Task data:

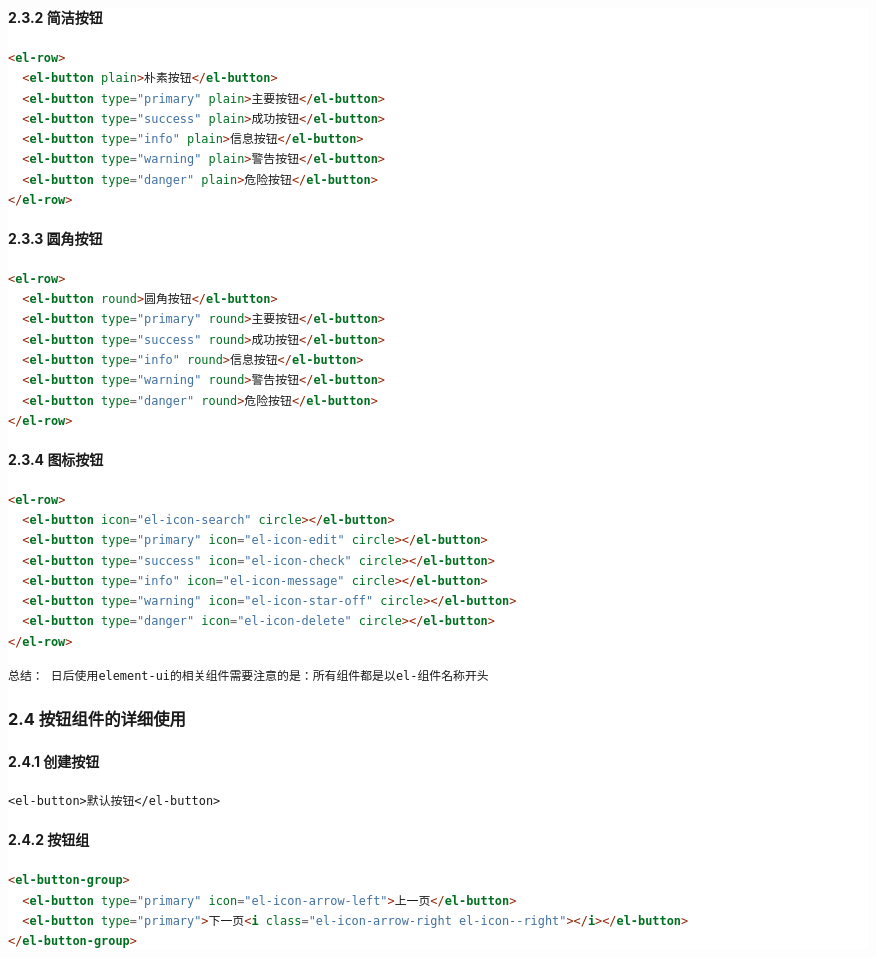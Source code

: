 #### 2.3.2 简洁按钮

```html
<el-row>
  <el-button plain>朴素按钮</el-button>
  <el-button type="primary" plain>主要按钮</el-button>
  <el-button type="success" plain>成功按钮</el-button>
  <el-button type="info" plain>信息按钮</el-button>
  <el-button type="warning" plain>警告按钮</el-button>
  <el-button type="danger" plain>危险按钮</el-button>
</el-row>
```

#### 2.3.3 圆角按钮

```html
<el-row>
  <el-button round>圆角按钮</el-button>
  <el-button type="primary" round>主要按钮</el-button>
  <el-button type="success" round>成功按钮</el-button>
  <el-button type="info" round>信息按钮</el-button>
  <el-button type="warning" round>警告按钮</el-button>
  <el-button type="danger" round>危险按钮</el-button>
</el-row>
```

#### 2.3.4 图标按钮

```html
<el-row>
  <el-button icon="el-icon-search" circle></el-button>
  <el-button type="primary" icon="el-icon-edit" circle></el-button>
  <el-button type="success" icon="el-icon-check" circle></el-button>
  <el-button type="info" icon="el-icon-message" circle></el-button>
  <el-button type="warning" icon="el-icon-star-off" circle></el-button>
  <el-button type="danger" icon="el-icon-delete" circle></el-button>
</el-row>
```

`总结： 日后使用element-ui的相关组件需要注意的是：所有组件都是以el-组件名称开头`

### 2.4 按钮组件的详细使用

#### 2.4.1 创建按钮

`<el-button>默认按钮</el-button>`

#### 2.4.2 按钮组

```html
<el-button-group>
  <el-button type="primary" icon="el-icon-arrow-left">上一页</el-button>
  <el-button type="primary">下一页<i class="el-icon-arrow-right el-icon--right"></i></el-button>
</el-button-group>
```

About this task:
All of the lines above should be copied exactly, apart from the pictures.

Solution to this exercise:
Source code

: #### 2.3.2 简洁按钮

```html
<el-row>
  <el-button plain>朴素按钮</el-button>
  <el-button type="primary" plain>主要按钮</el-button>
  <el-button type="success" plain>成功按钮</el-button>
  <el-button type="info" plain>信息按钮</el-button>
  <el-button type="warning" plain>警告按钮</el-button>
  <el-button type="danger" plain>危险按钮</el-button>
</el-row>
```

#### 2.3.3 圆角按钮

```html
<el-row>
  <el-button round>圆角按钮</el-button>
  <el-button type="primary" round>主要按钮</el-button>
  <el-button type="success" round>成功按钮</el-button>
  <el-button type="info" round>信息按钮</el-button>
  <el-button type="warning" round>警告按钮</el-button>
  <el-button type="danger" round>危险按钮</el-button>
</el-row>
```

#### 2.3.4 图标按钮

```html
<el-row>
  <el-button icon="el-icon-search" circle></el-button>
  <el-button type="primary" icon="el-icon-edit" circle></el-button>
  <el-button type="success" icon="el-icon-check" circle></el-button>
  <el-button type="info" icon="el-icon-message" circle></el-button>
  <el-button type="warning" icon="el-icon-star-off" circle></el-button>
  <el-button type="danger" icon="el-icon-delete" circle></el-button>
</el-row>
```

`总结： 日后使用element-ui的相关组件需要注意的是：所有组件都是以el-组件名称开头`

### 2.4 按钮组件的详细使用

#### 2.4.1 创建按钮

`<el-button>默认按钮</el-button>`

#### 2.4.2 按钮组

```html
<el-button-group>
  <el-button type="primary" icon="el-icon-arrow-left">上一页</el-button>
  <el-button type="primary">下一页<i class="el-icon-arrow-right el-icon--right"></i></el-button>
</el-button-group>
```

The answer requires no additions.